SEM view (tilted at 45deg) of a laser milling at a speed of 400mm/s and 10% of the power max of the laser for a wavelenght of 532nm. (a) After 10 iterations some spikes can be observed on the bottom of the groove.(b) Same groove after 20 iterations. The spikes are still present but tend to decrease on the borders of the groove which are now smoother. (c) Same groove after 40 iterations. The spikes on the bottom of the groove now disappeared to leave place at a narrower and deeper groove.

This test was performed on a Si wafer n-type single polish and the milling has been done by the laser Time-Bandwidth with a normal incident at the wavelength of 532nm and a focal distance of 255mm. The frequency of 200 kHz has been used and no adjustement of the focus has been made during the milling. The patern engraved was a serial of single lines separated from each other by 50µm (no influence between each line), and were milled at different speeds and at different number of iteration (irradiations). The wafer got a ultrasonic cleaning and a isopropanol cleaning before enter into the SEM.

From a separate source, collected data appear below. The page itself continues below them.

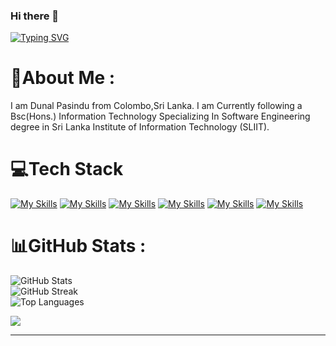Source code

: ### Hi there 👋

<a href="https://git.io/typing-svg"><img src="https://readme-typing-svg.demolab.com?font=Fira+Code&weight=500&size=26&pause=1000&center=true&color=F7F7F7&random=false&width=435&lines=HI..;WELCOME+TO+MY+GIT+HUB.;I+AM+DUNAL+PASINDU+.;FULL+STACK+DEVELOPER.;SLIIT+IT+UNDERGRADUATE." alt="Typing SVG" /></a>

# 💫About Me :
I am Dunal Pasindu from Colombo,Sri Lanka.
I am Currently following a Bsc(Hons.) Information Technology Specializing In Software Engineering degree in  Sri Lanka Institute of Information Technology (SLIIT).


# 💻Tech Stack
[![My Skills](https://skills.thijs.gg/icons?i=html,css,js,php)](https://skills.thijs.gg)
[![My Skills](https://skills.thijs.gg/icons?i=c,cpp,py)](https://skills.thijs.gg)
[![My Skills](https://skills.thijs.gg/icons?i=java,kotlin)](https://skills.thijs.gg)
[![My Skills](https://skills.thijs.gg/icons?i=mysql,sqlite)](https://skills.thijs.gg)
[![My Skills](https://skills.thijs.gg/icons?i=mongodb,express,react,nodejs)](https://skills.thijs.gg)
[![My Skills](https://skills.thijs.gg/icons?i=visualstudio,vscode,androidstudio,idea,eclipse,replit,arduino,git,figma,redux,postman,r)](https://skills.thijs.gg)



# 📊GitHub Stats :

![GitHub Stats](https://github-readme-stats.vercel.app/api?username=dunalpasindu&theme=highcontrast&hide_border=false&include_all_commits=false&count_private=false)</br>
![GitHub Streak](https://github-readme-streak-stats.herokuapp.com/?user=dunalpasindu&theme=highcontrast&hide_border=false)</br>
![Top Languages](https://github-readme-stats.vercel.app/api/top-langs/?username=dunalpasindu&theme=highcontrast&layout=compact)


![](https://quotes-github-readme.vercel.app/api?type=horizontal&theme=gruvbox)

---
<!--[![](https://visitcount.itsvg.in/api?id=Vishwa-ud&icon=5&color=6)](https://visitcount.itsvg.in) 

ok-->
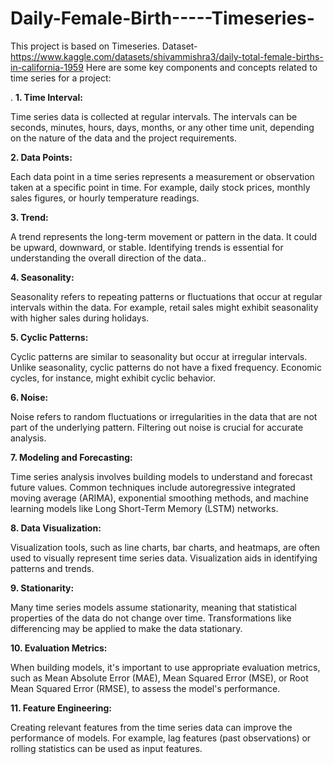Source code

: # Daily-Female-Birth-----Timeseries-
This project is based on Timeseries. Dataset-    https://www.kaggle.com/datasets/shivammishra3/daily-total-female-births-in-california-1959
Here are some key components and concepts related to time series for a project:

.
**1. Time Interval:**

Time series data is collected at regular intervals. The intervals can be seconds, minutes, hours, days, months, or any other time unit, depending on the nature of the data and the project requirements.

**2. Data Points:**

Each data point in a time series represents a measurement or observation taken at a specific point in time. For example, daily stock prices, monthly sales figures, or hourly temperature readings.

**3. Trend:**

A trend represents the long-term movement or pattern in the data. It could be upward, downward, or stable. Identifying trends is essential for understanding the overall direction of the data..

**4. Seasonality:**

Seasonality refers to repeating patterns or fluctuations that occur at regular intervals within the data. For example, retail sales might exhibit seasonality with higher sales during holidays.

**5. Cyclic Patterns:**

Cyclic patterns are similar to seasonality but occur at irregular intervals. Unlike seasonality, cyclic patterns do not have a fixed frequency. Economic cycles, for instance, might exhibit cyclic behavior.

**6. Noise:**

Noise refers to random fluctuations or irregularities in the data that are not part of the underlying pattern. Filtering out noise is crucial for accurate analysis.

**7. Modeling and Forecasting:**

Time series analysis involves building models to understand and forecast future values. Common techniques include autoregressive integrated moving average (ARIMA), exponential smoothing methods, and machine learning models like Long Short-Term Memory (LSTM) networks.

**8. Data Visualization:**

Visualization tools, such as line charts, bar charts, and heatmaps, are often used to visually represent time series data. Visualization aids in identifying patterns and trends.

**9. Stationarity:**

Many time series models assume stationarity, meaning that statistical properties of the data do not change over time. Transformations like differencing may be applied to make the data stationary.
  
**10. Evaluation Metrics:**

When building models, it's important to use appropriate evaluation metrics, such as Mean Absolute Error (MAE), Mean Squared Error (MSE), or Root Mean Squared Error (RMSE), to assess the model's performance.

**11. Feature Engineering:**

Creating relevant features from the time series data can improve the performance of models. For example, lag features (past observations) or rolling statistics can be used as input features.
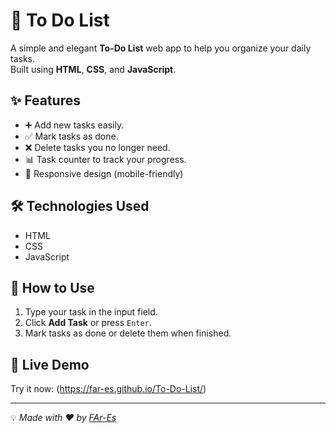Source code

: # 📝 To Do List

A simple and elegant **To-Do List** web app to help you organize your daily tasks.  
Built using **HTML**, **CSS**, and **JavaScript**.

## ✨ Features
- ➕ Add new tasks easily.
- ✅ Mark tasks as done.
- ❌ Delete tasks you no longer need.
- 📊 Task counter to track your progress.
- 📱 Responsive design (mobile-friendly)

## 🛠️ Technologies Used
- HTML
- CSS
- JavaScript

## 📌 How to Use
1. Type your task in the input field.
2. Click **Add Task** or press `Enter`.
3. Mark tasks as done or delete them when finished.

## 🚀 Live Demo
Try it now: (https://far-es.github.io/To-Do-List/)

---

💡 _Made with ❤️ by [FAr-Es](https://github.com/FAr-Es)_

The morphology from the laser mark is closely linked to the number of irradiations the substrate got. As the laser heats the substrat, spikes are forming as show in the figure (a) beside. The microstrucutre evolves with the number of iteration like the depth

Generated dirt after cutting

SEM view of a laser cutting with a wavelenth of 532nm on a Si wafer with 147nm of nitride on the top of it. (a) After laser cutting. A large amount of particles are visible (b) Same sample after 5min ultrasonic bath.

The among of dirt generated after a laser cut on Si is significant. An ultrasonic bath may reduce much particles produced.

Redeposition of material

SEM view of a laser trenche at a speed of 500mm/s for 100% of the power of the laser and 100 iterations without refocusing the beam, for a wavelenght of 532nm. A larger redeposition can be observed on the left side of the groove, which faces the exhaust air flow.

When machining silicon, a redeposition of material (mainly SiO2 according to the XPS survey - see table below) can be observed on both edges of the groove. However, a larger amount is redeposited on the groove's edge locates on the opposite side of the laser's exhaust stream air. The redeposite material has a significant influence on the width of the groove.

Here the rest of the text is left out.